Thor y los Titanes pisan odaliscas.
¿Dónde los históricos paisajes? ¿Dónde mis sueños de Bagdad? ¿Dónde los corceles negros de príncipes gallardos? ¿Dónde Ur, la cuna del profeta Abraham?
Ahora sólo escombros. Las viscosas furias rasgan sueños y cavan las tumbas de los niños.
Las gorgonas se adueñan de las calles. Las flores se marchitan, Las noches de cuchillos caen sobre Bagdad.
Y aún dice el sionista: Jehová, mi Dios, nos heredó del Eufrates al Nilo.
Cuánto daño. Cuánta miseria. Cuánta crueldad en la locura y la ignorancia. Cuánta perversión enajenada.
Se cierne la noche y los jardines colgantes se hacen pira.
La mitología rige al mundo con su sabia quimera vuelta realidad absurda.
Lloro al ver el nene para siempre inmóvil en brazos de su madre muerta.
Cierro los ojos ante el joven mutilado en el horno oscuro de la sima.
Percibo el llanto de las madres buscando a tientas, desgarrando el cielo con su grito.
¿Dónde el código de Hamurabi? ¿Dónde Babilonia de ensueños, de palmeras? ¿Dónde el país de Scherezada descubridora de minas de diamantes? ¿Dónde el árabe bizarro galopando en los desiertos con su varonil figura y su rostro de gentil conquista?
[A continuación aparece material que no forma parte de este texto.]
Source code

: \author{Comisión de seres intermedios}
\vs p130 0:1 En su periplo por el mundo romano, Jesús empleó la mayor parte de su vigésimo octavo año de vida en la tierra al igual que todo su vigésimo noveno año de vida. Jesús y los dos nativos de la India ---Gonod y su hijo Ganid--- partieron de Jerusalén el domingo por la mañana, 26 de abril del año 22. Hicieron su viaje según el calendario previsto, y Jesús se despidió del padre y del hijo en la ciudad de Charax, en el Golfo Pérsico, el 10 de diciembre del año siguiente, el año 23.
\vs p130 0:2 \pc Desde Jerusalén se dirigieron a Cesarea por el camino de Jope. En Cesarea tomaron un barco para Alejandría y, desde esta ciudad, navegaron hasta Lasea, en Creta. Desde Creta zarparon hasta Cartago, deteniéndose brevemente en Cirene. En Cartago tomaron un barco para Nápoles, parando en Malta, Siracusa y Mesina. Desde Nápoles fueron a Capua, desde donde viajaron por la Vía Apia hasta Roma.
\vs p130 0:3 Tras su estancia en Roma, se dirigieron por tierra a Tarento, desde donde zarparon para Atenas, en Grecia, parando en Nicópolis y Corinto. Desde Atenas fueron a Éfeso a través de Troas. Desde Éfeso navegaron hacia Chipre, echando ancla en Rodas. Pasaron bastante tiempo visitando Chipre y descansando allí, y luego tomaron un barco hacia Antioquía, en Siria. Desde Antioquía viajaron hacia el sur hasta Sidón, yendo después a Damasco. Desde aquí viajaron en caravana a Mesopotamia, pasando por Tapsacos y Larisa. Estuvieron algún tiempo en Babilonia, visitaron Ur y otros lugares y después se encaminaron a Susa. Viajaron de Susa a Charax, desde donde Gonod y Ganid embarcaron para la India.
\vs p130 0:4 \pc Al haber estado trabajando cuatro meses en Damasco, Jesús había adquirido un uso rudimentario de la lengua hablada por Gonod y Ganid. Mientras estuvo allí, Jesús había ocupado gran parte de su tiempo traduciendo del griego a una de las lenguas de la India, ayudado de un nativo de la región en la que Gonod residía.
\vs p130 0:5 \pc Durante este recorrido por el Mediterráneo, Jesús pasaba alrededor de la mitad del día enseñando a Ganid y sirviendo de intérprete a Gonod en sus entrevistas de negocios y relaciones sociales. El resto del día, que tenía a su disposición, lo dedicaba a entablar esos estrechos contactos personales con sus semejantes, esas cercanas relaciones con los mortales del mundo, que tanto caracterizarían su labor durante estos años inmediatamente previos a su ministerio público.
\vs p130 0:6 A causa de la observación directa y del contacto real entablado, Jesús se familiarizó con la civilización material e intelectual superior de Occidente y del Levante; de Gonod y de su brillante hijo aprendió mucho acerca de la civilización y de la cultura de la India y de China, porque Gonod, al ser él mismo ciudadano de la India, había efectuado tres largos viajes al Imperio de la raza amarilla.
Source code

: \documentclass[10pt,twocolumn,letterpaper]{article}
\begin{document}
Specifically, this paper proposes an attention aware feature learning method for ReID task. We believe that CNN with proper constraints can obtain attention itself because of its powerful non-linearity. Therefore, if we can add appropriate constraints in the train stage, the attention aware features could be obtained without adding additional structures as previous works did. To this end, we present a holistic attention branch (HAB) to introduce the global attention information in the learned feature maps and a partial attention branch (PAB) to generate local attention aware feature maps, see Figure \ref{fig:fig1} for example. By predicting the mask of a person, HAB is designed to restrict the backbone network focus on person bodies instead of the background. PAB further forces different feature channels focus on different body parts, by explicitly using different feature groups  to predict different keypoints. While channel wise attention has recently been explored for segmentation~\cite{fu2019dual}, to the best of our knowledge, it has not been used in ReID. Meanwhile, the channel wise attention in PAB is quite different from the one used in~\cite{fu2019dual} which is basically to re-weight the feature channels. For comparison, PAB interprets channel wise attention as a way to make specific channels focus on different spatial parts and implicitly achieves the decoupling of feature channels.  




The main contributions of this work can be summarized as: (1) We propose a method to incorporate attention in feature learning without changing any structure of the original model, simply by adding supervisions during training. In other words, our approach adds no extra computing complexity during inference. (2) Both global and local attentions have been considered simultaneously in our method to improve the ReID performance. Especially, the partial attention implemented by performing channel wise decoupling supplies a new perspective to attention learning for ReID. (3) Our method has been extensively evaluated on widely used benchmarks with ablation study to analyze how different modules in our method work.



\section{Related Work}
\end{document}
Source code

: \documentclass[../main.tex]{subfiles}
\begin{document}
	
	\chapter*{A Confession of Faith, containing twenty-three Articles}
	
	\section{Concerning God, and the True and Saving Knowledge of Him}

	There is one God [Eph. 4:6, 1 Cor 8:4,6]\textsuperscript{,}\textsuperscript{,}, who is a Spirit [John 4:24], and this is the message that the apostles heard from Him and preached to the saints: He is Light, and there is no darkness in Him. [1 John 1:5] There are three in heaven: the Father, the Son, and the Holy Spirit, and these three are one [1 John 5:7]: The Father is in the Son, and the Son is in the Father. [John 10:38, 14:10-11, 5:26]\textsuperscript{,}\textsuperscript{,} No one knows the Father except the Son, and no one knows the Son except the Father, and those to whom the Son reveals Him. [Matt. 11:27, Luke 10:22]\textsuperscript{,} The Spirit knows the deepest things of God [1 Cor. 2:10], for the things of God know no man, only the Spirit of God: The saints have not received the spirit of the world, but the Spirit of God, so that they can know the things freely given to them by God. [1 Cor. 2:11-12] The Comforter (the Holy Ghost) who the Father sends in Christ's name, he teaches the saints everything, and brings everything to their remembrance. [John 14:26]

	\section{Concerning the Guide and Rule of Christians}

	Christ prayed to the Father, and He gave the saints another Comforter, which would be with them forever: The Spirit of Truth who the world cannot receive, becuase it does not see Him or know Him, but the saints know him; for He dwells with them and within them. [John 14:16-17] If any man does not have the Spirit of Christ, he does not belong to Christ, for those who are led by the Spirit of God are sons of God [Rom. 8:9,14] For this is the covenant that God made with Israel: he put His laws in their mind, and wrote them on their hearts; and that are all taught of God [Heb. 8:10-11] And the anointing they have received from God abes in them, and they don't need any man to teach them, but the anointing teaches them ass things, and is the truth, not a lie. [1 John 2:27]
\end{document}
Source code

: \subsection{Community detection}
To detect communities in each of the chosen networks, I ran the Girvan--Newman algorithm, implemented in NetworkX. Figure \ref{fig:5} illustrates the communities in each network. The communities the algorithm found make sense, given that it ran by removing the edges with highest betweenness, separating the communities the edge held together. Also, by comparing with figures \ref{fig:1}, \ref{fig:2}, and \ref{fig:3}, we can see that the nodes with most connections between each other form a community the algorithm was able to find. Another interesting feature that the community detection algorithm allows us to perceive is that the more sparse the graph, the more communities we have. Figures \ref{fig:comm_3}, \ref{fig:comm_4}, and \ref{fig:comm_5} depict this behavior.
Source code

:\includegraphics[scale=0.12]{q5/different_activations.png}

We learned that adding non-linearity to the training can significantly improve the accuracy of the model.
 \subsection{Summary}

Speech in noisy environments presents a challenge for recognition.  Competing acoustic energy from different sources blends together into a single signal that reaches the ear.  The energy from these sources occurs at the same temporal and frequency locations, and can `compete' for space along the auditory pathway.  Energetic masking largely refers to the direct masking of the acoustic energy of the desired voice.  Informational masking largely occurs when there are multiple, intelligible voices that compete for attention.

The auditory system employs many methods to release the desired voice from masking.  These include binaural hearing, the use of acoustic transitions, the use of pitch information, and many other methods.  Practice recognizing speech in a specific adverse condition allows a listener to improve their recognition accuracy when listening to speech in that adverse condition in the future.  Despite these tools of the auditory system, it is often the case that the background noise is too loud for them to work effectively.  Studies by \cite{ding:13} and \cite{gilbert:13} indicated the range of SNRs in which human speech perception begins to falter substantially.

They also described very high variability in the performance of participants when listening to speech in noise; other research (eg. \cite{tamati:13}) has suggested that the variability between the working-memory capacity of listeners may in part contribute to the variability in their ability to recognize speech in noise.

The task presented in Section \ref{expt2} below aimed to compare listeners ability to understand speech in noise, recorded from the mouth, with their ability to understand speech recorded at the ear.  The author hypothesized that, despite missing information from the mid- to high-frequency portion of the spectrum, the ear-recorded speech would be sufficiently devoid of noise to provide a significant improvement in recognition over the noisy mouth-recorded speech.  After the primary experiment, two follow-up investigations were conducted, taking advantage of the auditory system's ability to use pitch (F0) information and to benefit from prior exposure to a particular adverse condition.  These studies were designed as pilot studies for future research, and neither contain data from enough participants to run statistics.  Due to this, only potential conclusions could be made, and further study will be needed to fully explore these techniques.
Los sordos invasores arrasaron con "inteligentes" bombas, tan inteligentes como ellos.
El gringo y el sionista llegan de la mano con sofismas negros y falacias de papel raído.
No más Coca Cola en los hogares. No más cultura chatarra que envenena. No más efectos especiales en la tele.
La verdadera identidad humana se hace trizas.
No más Bush fanfarroneando con su cara de reptil primario. No más la coalición de orcos genocidas.